_Dataset entries_.
★ ★ ★ ★ ★ ★ ★

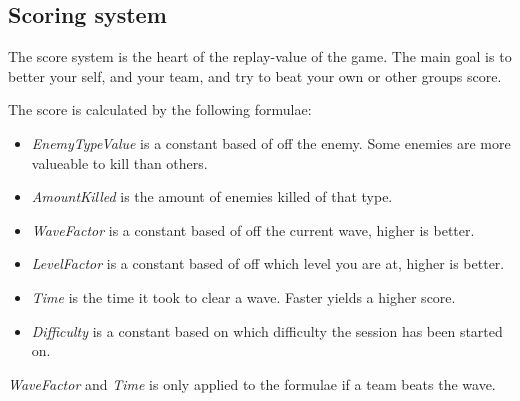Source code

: \subsection{Scoring system}
The score system is the heart of the replay-value of the game. The main goal is to better your self, and your team, and try to beat your own or other groups score.

The score is calculated by the following formulae:

\begin{itemize}
\item \textit{EnemyTypeValue} is a constant based of off the enemy. Some enemies are more valueable to kill than others.
\item \textit{AmountKilled} is the amount of enemies killed of that type.
\item \textit{WaveFactor} is a constant based of off the current wave, higher is better.
\item \textit{LevelFactor} is a constant based of off which level you are at, higher is better.
\item \textit{Time} is the time it took to clear a wave. Faster yields a higher score.
\item \textit{Difficulty} is a constant based on which difficulty the session has been started on.
\end{itemize}

\emph{WaveFactor} and \emph{Time} is only applied to the formulae if a team beats the wave.

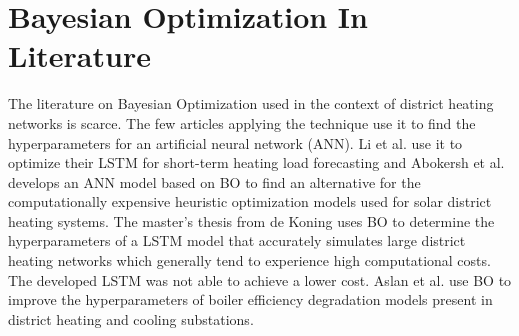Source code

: \section{Bayesian Optimization In Literature}
The literature on Bayesian Optimization used in the context of district heating networks is scarce. The few articles applying the technique use it to find the hyperparameters for an artificial neural network (ANN). Li et al. \cite{LIbayesian} use it to optimize their LSTM for short-term heating load forecasting and Abokersh et al. \cite{ABOKERSH2020403} develops an ANN model based on BO to find an alternative for the computationally expensive heuristic optimization models used for solar district heating systems. The master's thesis from de Koning \cite{deKoning2020} uses BO to determine the hyperparameters of a LSTM model that accurately simulates large district heating networks which generally tend to experience high computational costs. The developed LSTM was not able to achieve a lower cost. Aslan et al. \cite{Aslan06062025} use BO to improve the hyperparameters of boiler efficiency degradation models present in district heating and cooling substations.   

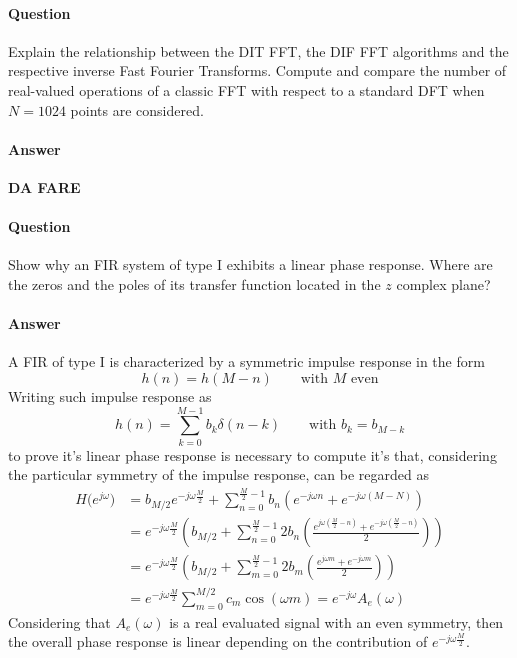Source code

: \newquestion
	\paragraph{Question} Explain the relationship between the DIT FFT, the DIF FFT algorithms and the respective inverse Fast Fourier Transforms. Compute and compare the number of real-valued operations of a classic FFT with respect to a standard DFT when $N = 1024$ points are considered.
	
	\paragraph{Answer}	\textbf{DA FARE}
	
\newquestion
	\paragraph{Question} Show why an FIR system of type I exhibits a linear phase response. Where are the zeros and the poles	of its transfer function located in the $z$ complex plane?
	
	\paragraph{Answer} A FIR of type I is characterized by a symmetric impulse response in the form
	\[ h(n) = h(M-n) \qquad \textrm{with $M$ even} \]
	Writing such impulse response as
	\[ h(n) = \sum_{k=0}^{M-1} b_k \delta(n-k) 	\qquad \textrm{with } b_k = b_{M-k} \]
	to prove it's linear phase response is necessary to compute it's \dtft that, considering the particular symmetry of the impulse response, can be regarded as
	\begin{align*}
		H\big(e^{j\omega}\big) & = b_{M/2} e^{-j\omega \frac M2} + \sum_{n=0}^{\frac M2-1} b_n \left( e^{-j\omega n} + e^{-j\omega(M-N)} \right) \\
		& = e^{-j\omega \frac M 2} \left( b_{M/2} + \sum_{n=0}^{\frac M2-1} 2 b_n \left( \frac{e^{j\omega\left( \frac M 2 - n \right)} +e^{-j\omega\left( \frac M 2 - n \right)} }{2} \right) \right) \\
		& = e^{-j\omega \frac M 2} \left( b_{M/2} + \sum_{m=0}^{\frac M2-1} 2 b_m \left( \frac{e^{j\omega m } +e^{-j\omega m} }{2} \right) \right) \\
		& = e^{-j\omega \frac M 2} \sum_{m=0}^{M/2} c_m \cos(\omega m) = e^{-j\omega} A_e(\omega)
	\end{align*}
	Considering that $A_e(\omega)$ is a real evaluated signal with an even symmetry, then the overall phase response is linear depending on the contribution of $e^{-j\omega \frac M2}$.
	
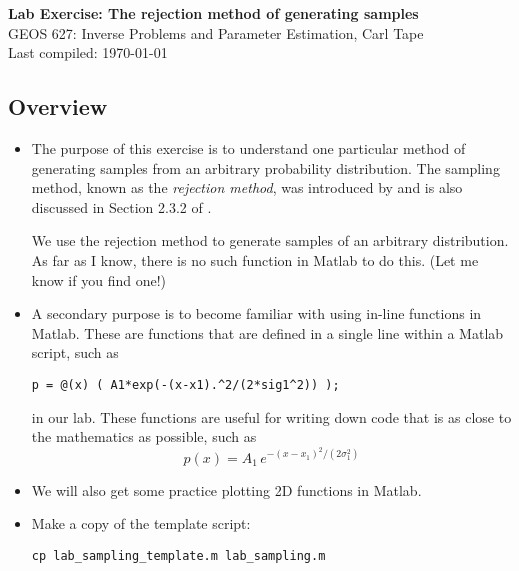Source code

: \documentclass[11pt,titlepage,fleqn]{article}
\begin{document}

\begin{spacing}{1.2}
\centering
{\large \bf Lab Exercise: The rejection method of generating samples} \\
GEOS 627: Inverse Problems and Parameter Estimation, Carl Tape \\
Last compiled: \today
\end{spacing}


\subsection*{Overview}

\begin{itemize}
\item The purpose of this exercise is to understand one particular method of generating samples from an arbitrary probability distribution. The sampling method, known as the {\em rejection method}, was introduced by \citet{vonNeumann1951} and is also discussed in Section 2.3.2 of \citet{Tarantola2005}.

We use the rejection method to generate samples of an arbitrary distribution. As far as I know, there is no such function in Matlab to do this. (Let me know if you find one!)

\item A secondary purpose is to become familiar with using in-line functions in Matlab. These are functions that are defined in a single line within a Matlab script, such as

\verb+p = @(x) ( A1*exp(-(x-x1).^2/(2*sig1^2)) );+

in our lab. These functions are useful for writing down code that is as close to the mathematics as possible, such as
%
\begin{equation}
p(x) = A_1\,e^{-(x-x_1)^2/(2\sigma_1^2)}
\end{equation}

\item We will also get some practice plotting 2D functions in Matlab.

\item Make a copy of the template script:
%
\begin{verbatim}
cp lab_sampling_template.m lab_sampling.m
\end{verbatim}

\end{itemize}
\end{document}
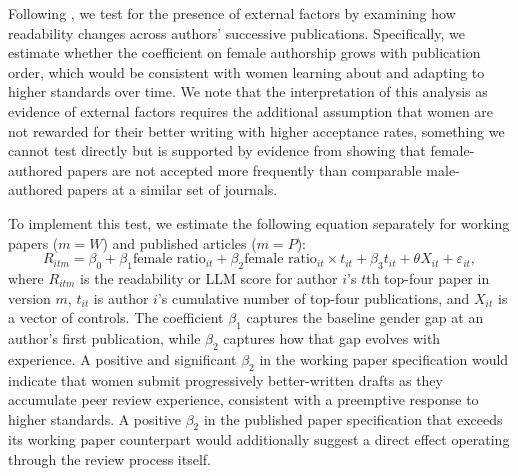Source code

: Following \cite{hengel2022publishing}, we test for the presence of external factors by examining how readability changes across authors' successive publications. Specifically, we estimate whether the coefficient on female authorship grows with publication order, which would be consistent with women learning about and adapting to higher standards over time. We note that the interpretation of this analysis as evidence of external factors requires the additional assumption that women are not rewarded for their better writing with higher acceptance rates, something we cannot test directly but is supported by evidence from \textcite{card2020} showing that female-authored papers are not accepted more frequently than comparable male-authored papers at a similar set of journals. 

To implement this test, we estimate the following equation separately for working papers ($m = W$) and published articles ($m = P$):
\begin{equation}
R_{itm} = \beta_0 + \beta_1 \text{female ratio}_{it} + \beta_2 \text{female ratio}_{it} \times t_{it} + \beta_3 t_{it} + \theta X_{it} + \varepsilon_{it}, \label{eq:exposure}
\end{equation}
where $R_{itm}$ is the readability or LLM score for author $i$'s $t$th top-four paper in version $m$, $t_{it}$ is author $i$'s cumulative number of top-four publications, and $X_{it}$ is a vector of controls. The coefficient $\beta_1$ captures the baseline gender gap at an author's first publication, while $\beta_2$ captures how that gap evolves with experience. A positive and significant $\beta_2$ in the working paper specification would indicate that women submit progressively better-written drafts as they accumulate peer review experience, consistent with a preemptive response to higher standards. A positive $\beta_2$ in the published paper specification that exceeds its working paper counterpart would additionally suggest a direct effect operating through the review process itself.
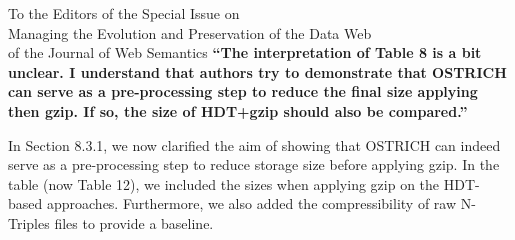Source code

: \documentclass{letter}
\begin{document}
\begin{letter}{To the Editors of the Special Issue on\\Managing the Evolution and Preservation of the Data Web\\of the Journal of Web Semantics}
\textbf{\enquote{The interpretation of Table 8 is a bit unclear. I understand that authors try to demonstrate that OSTRICH can serve as a pre-processing step to reduce the final size applying then gzip. If so, the size of HDT+gzip should also be compared.}}

In Section 8.3.1, we now clarified the aim of showing that OSTRICH can indeed serve as a pre-processing step to reduce storage size before applying gzip.
In the table (now Table 12), we included the sizes when applying gzip on the HDT-based approaches.
Furthermore, we also added the compressibility of raw N-Triples files to provide a baseline.

\end{letter}
\end{document}
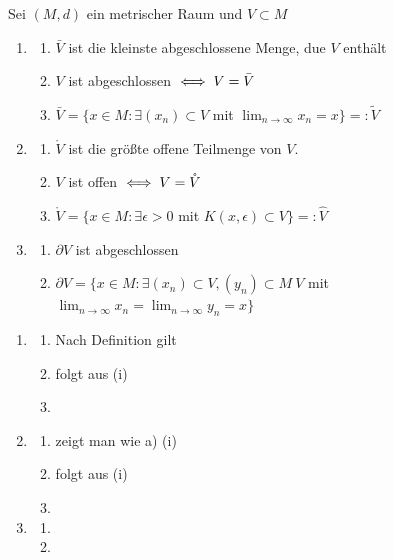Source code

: \begin{prop}
	Sei $(M, d)$ ein metrischer Raum und $V \subset M$
	\begin{enumerate}[label=\alph*\upshape)]
		\item
			\begin{enumerate}
				\item $\bar V$ ist die kleinste abgeschlossene Menge, due $V$ enthält
				\item $V$ ist abgeschlossen $\iff V = \bar V$
				\item $\bar V = \{ x \in M: \exists (x_{n}) \subset V$ mit $\lim_{n \rightarrow \infty} x_{n} = x \} =: \tilde V$
			\end{enumerate} 
		\item 
			\begin{enumerate}
				\item $\mathring V$ ist die grö{\ss}te offene Teilmenge von $V$.
				\item $V$ ist offen $\iff V = \mathring V$
				\item $\mathring V = \{ x \in M: \exists \epsilon > 0$ mit $K(x, \epsilon) \subset V \} =: \hat V$
			\end{enumerate} 
		\item
			\begin{enumerate}
				\item $\partial V$ ist abgeschlossen
				\item $\partial V = \{ x \in M: \exists (x_{n}) \subset V, (y_{n}) \subset M \ V$ mit $ \lim_{n \rightarrow \infty} x_{n} = \lim_{n \rightarrow \infty} y_{n} = x \}$
			\end{enumerate} 
	\end{enumerate}	
	\begin{beweis}
		\begin{enumerate}[label=\alph*\upshape)]
			\item
				\begin{enumerate}
					\item Nach Definition gilt 
					\item folgt aus (i)
					\item %
				\end{enumerate} 
			\item 
				\begin{enumerate}
					\item zeigt man wie a) (i)
					\item folgt aus (i)
					\item %
				\end{enumerate} 
			\item
				\begin{enumerate}
					\item %
					\item %
				\end{enumerate} 
		\end{enumerate}	
	\end{beweis}
\end{prop}

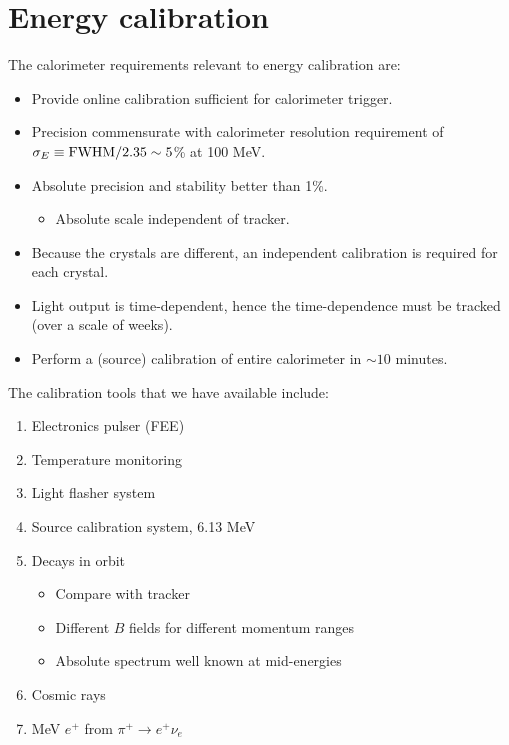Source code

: \section{Energy calibration}
\def\color#1{\relax}
\def\textcolor#1#2{#2}

The calorimeter requirements relevant to energy calibration are:

\begin{itemize}
\item Provide online calibration sufficient for calorimeter trigger.
\item Precision commensurate with calorimeter resolution requirement of $\sigma_E\equiv \hbox{FWHM}/2.35 \sim 5$\% at 100 MeV. %
\item Absolute precision and stability better than 1\%.
\begin{itemize}
\item Absolute scale independent of tracker.
\end{itemize}
\item Because the crystals are different, an independent calibration is required for each crystal. 
\item Light output is time-dependent, hence the time-dependence must be tracked (over a scale of weeks).
\item Perform a (source) calibration of entire calorimeter in $\sim10$ minutes.
\end{itemize}

The calibration tools that we have available include:

\begin{enumerate}
\item Electronics pulser (FEE)
\item Temperature monitoring
 \item Light flasher system %
 \item  {\color{red} Source calibration system, 6.13 MeV} %
 \item {\color{magenta} Decays in orbit} %
\begin{itemize}
\item Compare with tracker 
\item Different $B$ fields for different momentum ranges 
\item Absolute spectrum well known at mid-energies 
\end{itemize}
 \item {\color{blue} Cosmic rays} %
 \item {\color{brown} 70 MeV $e^+$ from $\pi^+\to e^+\nu_e$} 
\end{enumerate}

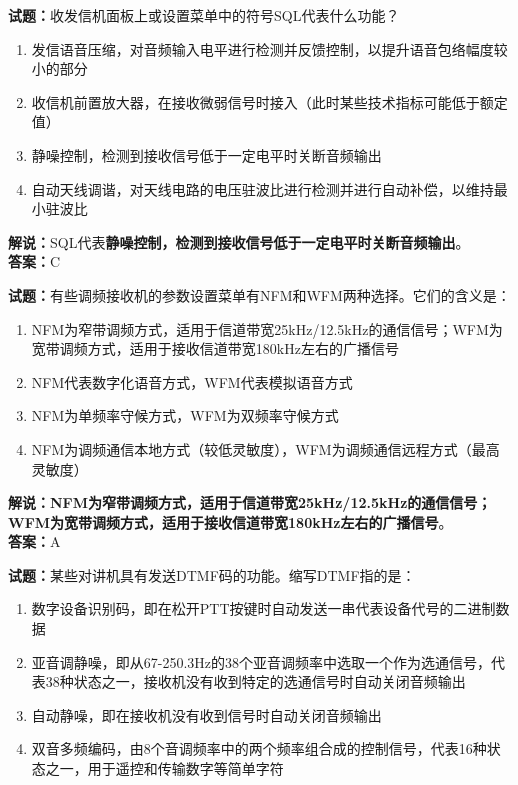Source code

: \documentclass{ctexbook}
\begin{document}
\bigskip

\noindent\textbf{试题：}收发信机面板上或设置菜单中的符号SQL代表什么功能？

\begin{enumerate}[leftmargin=3em]
  \item 发信语音压缩，对音频输入电平进行检测并反馈控制，以提升语音包络幅度较小的部分
  \item 收信机前置放大器，在接收微弱信号时接入（此时某些技术指标可能低于额定值）
  \item 静噪控制，检测到接收信号低于一定电平时关断音频输出
  \item 自动天线调谐，对天线电路的电压驻波比进行检测并进行自动补偿，以维持最小驻波比
\end{enumerate}

\noindent\textbf{解说：}SQL代表\textbf{静噪控制，检测到接收信号低于一定电平时关断音频输出}。\\\noindent\textbf{答案：}C

\bigskip

\noindent\textbf{试题：}有些调频接收机的参数设置菜单有NFM和WFM两种选择。它们的含义是：

\begin{enumerate}[leftmargin=3em]
  \item NFM为窄带调频方式，适用于信道带宽25\si{\kHz}/12.5\si{\kHz}的通信信号；WFM为宽带调频方式，适用于接收信道带宽180\si{\kHz}左右的广播信号
  \item NFM代表数字化语音方式，WFM代表模拟语音方式
  \item NFM为单频率守候方式，WFM为双频率守候方式
  \item NFM为调频通信本地方式（较低灵敏度），WFM为调频通信远程方式（最高灵敏度）
\end{enumerate}

\noindent\textbf{解说：NFM为窄带调频方式，适用于信道带宽25\si{\kHz}/12.5\si{\kHz}的通信信号；WFM为宽带调频方式，适用于接收信道带宽180\si{\kHz}左右的广播信号}。\\\noindent\textbf{答案：}A

\bigskip

\noindent\textbf{试题：}某些对讲机具有发送DTMF码的功能。缩写DTMF指的是：

\begin{enumerate}[leftmargin=3em]
  \item 数字设备识别码，即在松开PTT按键时自动发送一串代表设备代号的二进制数据
  \item 亚音调静噪，即从67-250.3Hz的38个亚音调频率中选取一个作为选通信号，代表38种状态之一，接收机没有收到特定的选通信号时自动关闭音频输出
  \item 自动静噪，即在接收机没有收到信号时自动关闭音频输出
  \item 双音多频编码，由8个音调频率中的两个频率组合成的控制信号，代表16种状态之一，用于遥控和传输数字等简单字符
\end{enumerate}
\end{document}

★ ★ ★ ★ ★ ★ ★

_PROBLEM REQUIREMENTS_.
A line belongs in the answer if it contains the word "alph"; copy every such line from the data above.

_WRITTEN SOLUTION_.
	\begin{enumerate}[label=\alph*\upshape)]
		\begin{enumerate}[label=\alph*\upshape)]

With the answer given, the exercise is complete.